The patterns in this post matter for any system using a relational database for ID generation. We use sequences for the primary keys in DocuMint invoices, CronPing monitors, FlagBit flags, and WebhookVault request logs, and we accept gaps as the right tradeoff in all four cases.

How sequences actually work

A Postgres sequence is a separate object from any table. It holds a current value and increments atomically when called. The integration with auto-increment columns happens through the DEFAULT clause: when you insert a row without specifying the ID column, Postgres calls nextval() on the sequence and uses the returned value as the column value. The sequence call is its own transaction — it commits independently of the surrounding transaction in the same connection.

This separation is the key design decision. If sequences were tied to the surrounding transaction, every transaction that called nextval() would block other transactions calling nextval() until the first one committed. The sequence would be a hot spot serialized across all writers. By committing the sequence advance independently, Postgres lets thousands of transactions in flight each acquire their next ID without waiting on each other. The cost of this design is that a transaction can call nextval() and then roll back, leaving the assigned ID unused. The ID has been consumed by the sequence and won't be reused.

The same dynamic applies to MySQL's AUTO_INCREMENT column attribute, SQL Server's IDENTITY columns, and Oracle's sequences. The mechanisms differ in detail — MySQL's innodb_autoinc_lock_mode controls whether IDs are reserved at insert time or reserved in batches, for example — but the principle is identical: high concurrency requires that ID reservation be decoupled from transaction commit, and that decoupling produces gaps when transactions abort.

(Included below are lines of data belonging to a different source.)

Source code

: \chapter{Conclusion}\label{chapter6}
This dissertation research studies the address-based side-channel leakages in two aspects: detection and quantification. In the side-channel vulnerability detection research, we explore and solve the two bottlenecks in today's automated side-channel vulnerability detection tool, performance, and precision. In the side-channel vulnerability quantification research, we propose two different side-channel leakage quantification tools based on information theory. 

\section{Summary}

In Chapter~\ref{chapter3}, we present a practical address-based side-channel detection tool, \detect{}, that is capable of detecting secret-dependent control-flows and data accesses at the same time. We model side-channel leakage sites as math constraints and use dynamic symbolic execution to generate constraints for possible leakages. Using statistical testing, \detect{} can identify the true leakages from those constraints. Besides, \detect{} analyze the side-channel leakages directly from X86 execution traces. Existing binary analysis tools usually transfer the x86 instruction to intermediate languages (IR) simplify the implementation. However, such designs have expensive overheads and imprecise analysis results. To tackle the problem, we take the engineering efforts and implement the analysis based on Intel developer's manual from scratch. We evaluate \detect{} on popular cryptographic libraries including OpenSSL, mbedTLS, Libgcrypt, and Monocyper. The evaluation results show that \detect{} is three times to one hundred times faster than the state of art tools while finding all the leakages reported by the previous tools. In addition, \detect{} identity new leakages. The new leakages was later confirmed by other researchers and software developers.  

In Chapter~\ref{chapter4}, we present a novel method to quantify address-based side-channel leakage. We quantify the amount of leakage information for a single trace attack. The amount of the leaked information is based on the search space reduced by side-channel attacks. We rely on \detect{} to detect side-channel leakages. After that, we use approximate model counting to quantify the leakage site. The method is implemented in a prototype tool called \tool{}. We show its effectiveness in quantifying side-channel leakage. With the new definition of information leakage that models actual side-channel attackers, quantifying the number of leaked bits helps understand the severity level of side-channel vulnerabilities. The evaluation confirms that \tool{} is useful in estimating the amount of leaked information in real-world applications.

The everyday sources of gaps

Transaction rollback is the most common source. Any INSERT statement that's part of a transaction that subsequently aborts produces a gap. The abort can be explicit (the application calls ROLLBACK), implicit (a constraint violation aborts the transaction), or external (the connection drops mid-transaction). All of these consume IDs from the sequence without using them.

Sequence caching is the second source. Postgres allows sequences to be configured with CACHE n, which has the sequence pre-allocate n IDs to a connection in a single trip. The connection then uses those IDs for subsequent inserts without going back to the sequence. If the connection closes before using all of its cached IDs, the unused IDs are lost. The same pattern applies to MySQL's innodb_autoinc_lock_mode=2 and Oracle's CACHE setting.

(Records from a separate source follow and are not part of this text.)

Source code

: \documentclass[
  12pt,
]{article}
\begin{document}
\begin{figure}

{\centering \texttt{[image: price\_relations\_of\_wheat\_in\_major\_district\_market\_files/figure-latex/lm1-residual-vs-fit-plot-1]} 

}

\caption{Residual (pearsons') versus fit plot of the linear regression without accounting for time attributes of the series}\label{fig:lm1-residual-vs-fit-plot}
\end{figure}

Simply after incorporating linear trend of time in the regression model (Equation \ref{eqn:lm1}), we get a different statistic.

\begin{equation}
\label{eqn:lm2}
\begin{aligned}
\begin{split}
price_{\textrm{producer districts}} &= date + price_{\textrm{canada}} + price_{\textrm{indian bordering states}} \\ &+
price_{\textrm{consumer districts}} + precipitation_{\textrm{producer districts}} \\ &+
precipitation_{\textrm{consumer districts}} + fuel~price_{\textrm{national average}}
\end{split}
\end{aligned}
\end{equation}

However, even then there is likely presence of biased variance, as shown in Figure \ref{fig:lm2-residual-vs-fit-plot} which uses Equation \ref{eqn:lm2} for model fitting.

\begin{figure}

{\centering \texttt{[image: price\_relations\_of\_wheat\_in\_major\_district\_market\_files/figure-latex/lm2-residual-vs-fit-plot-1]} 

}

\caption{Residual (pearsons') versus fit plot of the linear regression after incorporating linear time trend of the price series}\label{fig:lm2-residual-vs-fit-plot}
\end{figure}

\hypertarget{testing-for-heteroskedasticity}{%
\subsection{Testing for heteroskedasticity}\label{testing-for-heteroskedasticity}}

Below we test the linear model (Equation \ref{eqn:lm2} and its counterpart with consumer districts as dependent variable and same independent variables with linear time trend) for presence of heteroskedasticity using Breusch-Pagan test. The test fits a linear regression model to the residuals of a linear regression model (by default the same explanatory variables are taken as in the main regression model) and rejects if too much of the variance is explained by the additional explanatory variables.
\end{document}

Server crashes are the third source. When a database crashes after committing a sequence advance but before the next checkpoint, the sequence's on-disk state is restored to the last checkpoint. To prevent the database from reissuing already-used IDs after recovery, Postgres advances the sequence to the next safe value, which may be ahead of the last actually-used ID. The gap from the last used ID to the new safe value is permanent.

Why the gaps are usually fine

For internal database keys whose only purpose is to uniquely identify rows, gaps are irrelevant. The keys serve their purpose whether they're 1, 2, 3, 4 or 1, 2, 5, 47 — they identify rows uniquely and they support index lookups. There's no semantic meaning attached to consecutiveness, and no application logic depends on it.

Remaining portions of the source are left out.